### Provided records
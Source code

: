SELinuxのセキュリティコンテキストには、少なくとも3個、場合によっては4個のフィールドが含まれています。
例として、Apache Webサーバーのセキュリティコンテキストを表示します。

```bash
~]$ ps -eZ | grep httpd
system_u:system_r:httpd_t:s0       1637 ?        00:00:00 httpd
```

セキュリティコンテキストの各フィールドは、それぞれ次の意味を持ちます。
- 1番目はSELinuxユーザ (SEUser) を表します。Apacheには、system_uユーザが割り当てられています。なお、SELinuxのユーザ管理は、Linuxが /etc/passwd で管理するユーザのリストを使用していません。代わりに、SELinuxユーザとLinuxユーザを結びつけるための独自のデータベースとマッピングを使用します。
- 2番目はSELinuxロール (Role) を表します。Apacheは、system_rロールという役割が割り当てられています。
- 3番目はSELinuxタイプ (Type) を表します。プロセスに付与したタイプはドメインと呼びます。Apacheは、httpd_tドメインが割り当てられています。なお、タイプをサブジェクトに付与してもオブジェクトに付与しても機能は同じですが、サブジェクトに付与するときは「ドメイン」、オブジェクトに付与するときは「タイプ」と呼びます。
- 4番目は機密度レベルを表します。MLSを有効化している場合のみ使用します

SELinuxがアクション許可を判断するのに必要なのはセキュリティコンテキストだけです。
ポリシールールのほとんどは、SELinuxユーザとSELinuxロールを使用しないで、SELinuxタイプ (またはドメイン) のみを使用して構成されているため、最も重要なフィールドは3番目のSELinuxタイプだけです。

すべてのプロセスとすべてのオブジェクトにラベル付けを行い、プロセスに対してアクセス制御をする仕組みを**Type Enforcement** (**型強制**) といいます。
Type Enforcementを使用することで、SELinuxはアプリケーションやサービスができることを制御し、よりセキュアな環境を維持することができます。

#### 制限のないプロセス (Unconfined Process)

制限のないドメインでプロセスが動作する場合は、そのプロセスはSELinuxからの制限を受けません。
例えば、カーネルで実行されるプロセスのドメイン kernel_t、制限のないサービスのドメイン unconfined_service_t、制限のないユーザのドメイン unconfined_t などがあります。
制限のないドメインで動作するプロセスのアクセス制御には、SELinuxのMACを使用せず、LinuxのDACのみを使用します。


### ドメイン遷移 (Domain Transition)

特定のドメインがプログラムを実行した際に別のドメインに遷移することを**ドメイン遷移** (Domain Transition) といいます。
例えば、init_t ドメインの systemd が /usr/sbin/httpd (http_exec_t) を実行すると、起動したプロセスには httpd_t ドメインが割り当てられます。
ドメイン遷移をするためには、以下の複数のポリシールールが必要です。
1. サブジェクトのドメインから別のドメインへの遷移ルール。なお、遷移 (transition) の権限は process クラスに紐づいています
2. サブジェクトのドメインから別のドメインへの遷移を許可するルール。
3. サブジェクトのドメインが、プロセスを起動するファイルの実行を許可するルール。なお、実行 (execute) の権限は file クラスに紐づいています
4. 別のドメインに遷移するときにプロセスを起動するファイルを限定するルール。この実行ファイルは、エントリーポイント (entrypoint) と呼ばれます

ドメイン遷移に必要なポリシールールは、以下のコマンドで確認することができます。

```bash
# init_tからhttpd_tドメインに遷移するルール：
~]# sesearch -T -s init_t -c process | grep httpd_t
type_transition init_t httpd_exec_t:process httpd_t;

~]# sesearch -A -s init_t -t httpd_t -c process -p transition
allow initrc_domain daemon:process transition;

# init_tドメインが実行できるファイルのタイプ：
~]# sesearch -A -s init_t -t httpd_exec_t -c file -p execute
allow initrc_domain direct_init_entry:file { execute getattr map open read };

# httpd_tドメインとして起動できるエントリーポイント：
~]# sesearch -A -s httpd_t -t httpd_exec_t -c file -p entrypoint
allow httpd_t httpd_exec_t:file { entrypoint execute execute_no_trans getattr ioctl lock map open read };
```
######
What is required: Return the full listing exactly as written.

Answer box:
Source code

:SELinuxのセキュリティコンテキストには、少なくとも3個、場合によっては4個のフィールドが含まれています。
例として、Apache Webサーバーのセキュリティコンテキストを表示します。

```bash
~]$ ps -eZ | grep httpd
system_u:system_r:httpd_t:s0       1637 ?        00:00:00 httpd
```

セキュリティコンテキストの各フィールドは、それぞれ次の意味を持ちます。
- 1番目はSELinuxユーザ (SEUser) を表します。Apacheには、system_uユーザが割り当てられています。なお、SELinuxのユーザ管理は、Linuxが /etc/passwd で管理するユーザのリストを使用していません。代わりに、SELinuxユーザとLinuxユーザを結びつけるための独自のデータベースとマッピングを使用します。
- 2番目はSELinuxロール (Role) を表します。Apacheは、system_rロールという役割が割り当てられています。
- 3番目はSELinuxタイプ (Type) を表します。プロセスに付与したタイプはドメインと呼びます。Apacheは、httpd_tドメインが割り当てられています。なお、タイプをサブジェクトに付与してもオブジェクトに付与しても機能は同じですが、サブジェクトに付与するときは「ドメイン」、オブジェクトに付与するときは「タイプ」と呼びます。
- 4番目は機密度レベルを表します。MLSを有効化している場合のみ使用します

SELinuxがアクション許可を判断するのに必要なのはセキュリティコンテキストだけです。
ポリシールールのほとんどは、SELinuxユーザとSELinuxロールを使用しないで、SELinuxタイプ (またはドメイン) のみを使用して構成されているため、最も重要なフィールドは3番目のSELinuxタイプだけです。

すべてのプロセスとすべてのオブジェクトにラベル付けを行い、プロセスに対してアクセス制御をする仕組みを**Type Enforcement** (**型強制**) といいます。
Type Enforcementを使用することで、SELinuxはアプリケーションやサービスができることを制御し、よりセキュアな環境を維持することができます。

#### 制限のないプロセス (Unconfined Process)

制限のないドメインでプロセスが動作する場合は、そのプロセスはSELinuxからの制限を受けません。
例えば、カーネルで実行されるプロセスのドメイン kernel_t、制限のないサービスのドメイン unconfined_service_t、制限のないユーザのドメイン unconfined_t などがあります。
制限のないドメインで動作するプロセスのアクセス制御には、SELinuxのMACを使用せず、LinuxのDACのみを使用します。


### ドメイン遷移 (Domain Transition)

特定のドメインがプログラムを実行した際に別のドメインに遷移することを**ドメイン遷移** (Domain Transition) といいます。
例えば、init_t ドメインの systemd が /usr/sbin/httpd (http_exec_t) を実行すると、起動したプロセスには httpd_t ドメインが割り当てられます。
ドメイン遷移をするためには、以下の複数のポリシールールが必要です。
1. サブジェクトのドメインから別のドメインへの遷移ルール。なお、遷移 (transition) の権限は process クラスに紐づいています
2. サブジェクトのドメインから別のドメインへの遷移を許可するルール。
3. サブジェクトのドメインが、プロセスを起動するファイルの実行を許可するルール。なお、実行 (execute) の権限は file クラスに紐づいています
4. 別のドメインに遷移するときにプロセスを起動するファイルを限定するルール。この実行ファイルは、エントリーポイント (entrypoint) と呼ばれます

ドメイン遷移に必要なポリシールールは、以下のコマンドで確認することができます。

```bash
# init_tからhttpd_tドメインに遷移するルール：
~]# sesearch -T -s init_t -c process | grep httpd_t
type_transition init_t httpd_exec_t:process httpd_t;

~]# sesearch -A -s init_t -t httpd_t -c process -p transition
allow initrc_domain daemon:process transition;

# init_tドメインが実行できるファイルのタイプ：
~]# sesearch -A -s init_t -t httpd_exec_t -c file -p execute
allow initrc_domain direct_init_entry:file { execute getattr map open read };

# httpd_tドメインとして起動できるエントリーポイント：
~]# sesearch -A -s httpd_t -t httpd_exec_t -c file -p entrypoint
allow httpd_t httpd_exec_t:file { entrypoint execute execute_no_trans getattr ioctl lock map open read };
```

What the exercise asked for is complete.